- Work instructions -
Range to reproduce from the entries below: the line with "9) 302-баптың тақырыбы", the line with "7. 2008 жылғы", and every line in between. Give them exactly and give nothing else.

--------------------

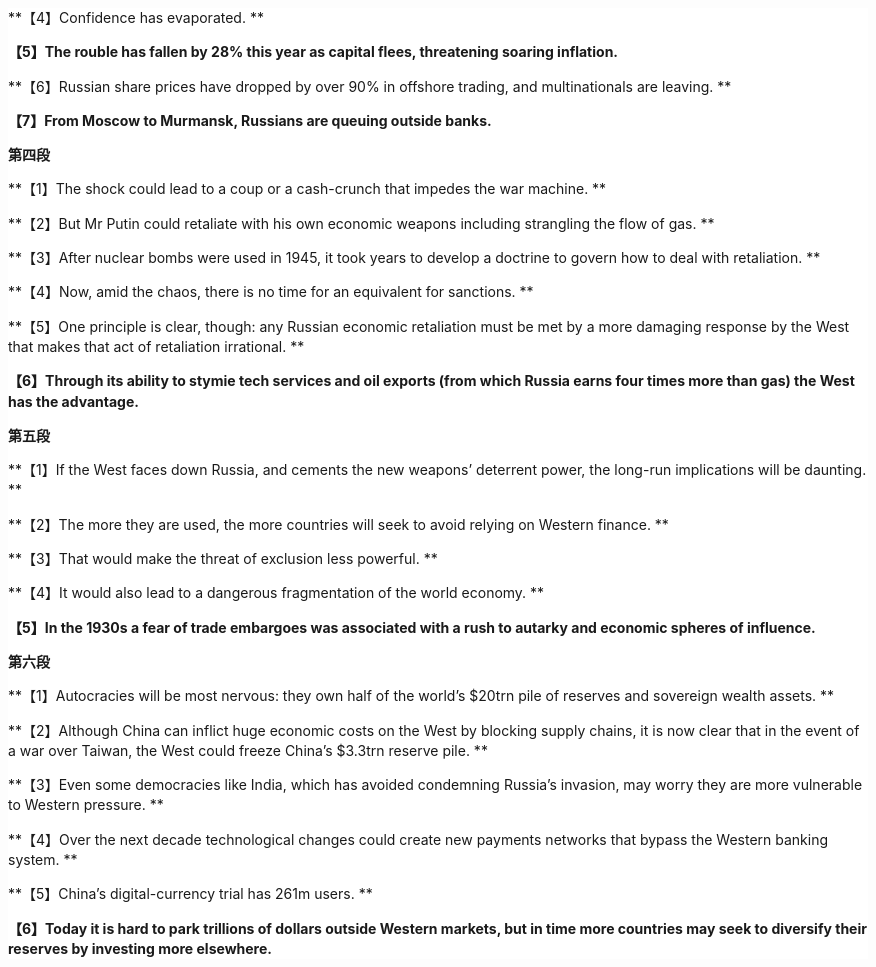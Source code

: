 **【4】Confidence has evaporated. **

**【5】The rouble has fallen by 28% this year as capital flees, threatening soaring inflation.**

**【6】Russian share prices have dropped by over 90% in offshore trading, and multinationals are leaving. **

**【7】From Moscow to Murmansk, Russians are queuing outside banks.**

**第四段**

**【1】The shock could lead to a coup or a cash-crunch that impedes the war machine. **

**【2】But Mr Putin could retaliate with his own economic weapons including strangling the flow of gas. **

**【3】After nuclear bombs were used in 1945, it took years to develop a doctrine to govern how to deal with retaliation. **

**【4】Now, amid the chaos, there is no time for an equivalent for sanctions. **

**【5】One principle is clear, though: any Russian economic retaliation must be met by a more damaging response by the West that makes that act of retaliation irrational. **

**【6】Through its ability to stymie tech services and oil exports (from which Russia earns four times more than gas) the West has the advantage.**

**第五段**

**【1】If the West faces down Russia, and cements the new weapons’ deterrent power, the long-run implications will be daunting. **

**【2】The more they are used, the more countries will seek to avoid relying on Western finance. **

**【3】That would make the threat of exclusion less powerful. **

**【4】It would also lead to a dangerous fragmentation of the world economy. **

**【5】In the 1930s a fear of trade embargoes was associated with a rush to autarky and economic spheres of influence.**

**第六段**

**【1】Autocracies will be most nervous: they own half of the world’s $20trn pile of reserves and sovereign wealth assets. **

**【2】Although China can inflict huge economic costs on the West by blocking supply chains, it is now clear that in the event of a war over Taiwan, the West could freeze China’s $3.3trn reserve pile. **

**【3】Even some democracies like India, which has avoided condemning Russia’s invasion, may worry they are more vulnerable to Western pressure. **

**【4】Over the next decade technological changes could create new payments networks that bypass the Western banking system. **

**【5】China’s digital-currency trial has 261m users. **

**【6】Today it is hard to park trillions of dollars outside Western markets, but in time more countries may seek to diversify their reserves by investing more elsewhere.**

--------------------

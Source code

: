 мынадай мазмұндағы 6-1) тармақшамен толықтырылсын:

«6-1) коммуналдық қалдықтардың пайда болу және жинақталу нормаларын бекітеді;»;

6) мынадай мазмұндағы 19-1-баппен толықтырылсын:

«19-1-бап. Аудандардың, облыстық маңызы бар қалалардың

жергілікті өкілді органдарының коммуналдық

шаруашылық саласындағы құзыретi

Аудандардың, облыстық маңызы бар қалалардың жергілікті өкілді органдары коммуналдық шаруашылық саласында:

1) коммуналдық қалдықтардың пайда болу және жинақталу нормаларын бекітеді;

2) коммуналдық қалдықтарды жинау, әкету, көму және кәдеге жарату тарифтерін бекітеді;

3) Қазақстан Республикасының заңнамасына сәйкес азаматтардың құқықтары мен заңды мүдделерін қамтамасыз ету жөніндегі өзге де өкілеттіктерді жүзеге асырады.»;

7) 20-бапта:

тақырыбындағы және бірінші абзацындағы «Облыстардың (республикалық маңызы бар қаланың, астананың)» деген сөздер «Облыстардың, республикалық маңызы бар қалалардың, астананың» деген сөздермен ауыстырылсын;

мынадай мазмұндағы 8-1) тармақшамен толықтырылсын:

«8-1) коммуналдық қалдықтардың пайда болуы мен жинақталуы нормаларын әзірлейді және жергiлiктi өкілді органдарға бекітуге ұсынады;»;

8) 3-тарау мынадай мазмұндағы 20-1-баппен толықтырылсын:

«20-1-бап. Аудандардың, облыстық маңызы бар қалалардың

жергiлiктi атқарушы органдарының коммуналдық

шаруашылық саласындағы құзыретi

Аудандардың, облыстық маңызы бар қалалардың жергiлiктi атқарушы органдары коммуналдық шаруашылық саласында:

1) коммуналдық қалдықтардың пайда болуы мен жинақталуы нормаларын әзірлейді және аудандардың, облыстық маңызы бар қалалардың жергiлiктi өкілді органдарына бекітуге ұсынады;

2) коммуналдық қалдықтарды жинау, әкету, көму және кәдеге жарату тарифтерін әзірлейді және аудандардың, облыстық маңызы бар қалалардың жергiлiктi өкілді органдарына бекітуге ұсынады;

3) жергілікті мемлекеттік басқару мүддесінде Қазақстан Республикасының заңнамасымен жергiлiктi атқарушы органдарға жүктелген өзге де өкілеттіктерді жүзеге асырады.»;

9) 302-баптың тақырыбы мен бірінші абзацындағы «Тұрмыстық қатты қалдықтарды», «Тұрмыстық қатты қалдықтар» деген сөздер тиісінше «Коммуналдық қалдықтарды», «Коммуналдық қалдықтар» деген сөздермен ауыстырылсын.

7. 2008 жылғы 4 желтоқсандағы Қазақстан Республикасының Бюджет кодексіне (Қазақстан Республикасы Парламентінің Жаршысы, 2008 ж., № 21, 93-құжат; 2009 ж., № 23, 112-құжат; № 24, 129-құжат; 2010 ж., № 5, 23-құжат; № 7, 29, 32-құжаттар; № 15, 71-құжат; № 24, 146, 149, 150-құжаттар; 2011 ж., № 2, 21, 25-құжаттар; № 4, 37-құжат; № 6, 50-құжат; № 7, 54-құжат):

--------------------

- Answer box -
9) 302-баптың тақырыбы мен бірінші абзацындағы «Тұрмыстық қатты қалдықтарды», «Тұрмыстық қатты қалдықтар» деген сөздер тиісінше «Коммуналдық қалдықтарды», «Коммуналдық қалдықтар» деген сөздермен ауыстырылсын.

7. 2008 жылғы 4 желтоқсандағы Қазақстан Республикасының Бюджет кодексіне (Қазақстан Республикасы Парламентінің Жаршысы, 2008 ж., № 21, 93-құжат; 2009 ж., № 23, 112-құжат; № 24, 129-құжат; 2010 ж., № 5, 23-құжат; № 7, 29, 32-құжаттар; № 15, 71-құжат; № 24, 146, 149, 150-құжаттар; 2011 ж., № 2, 21, 25-құжаттар; № 4, 37-құжат; № 6, 50-құжат; № 7, 54-құжат):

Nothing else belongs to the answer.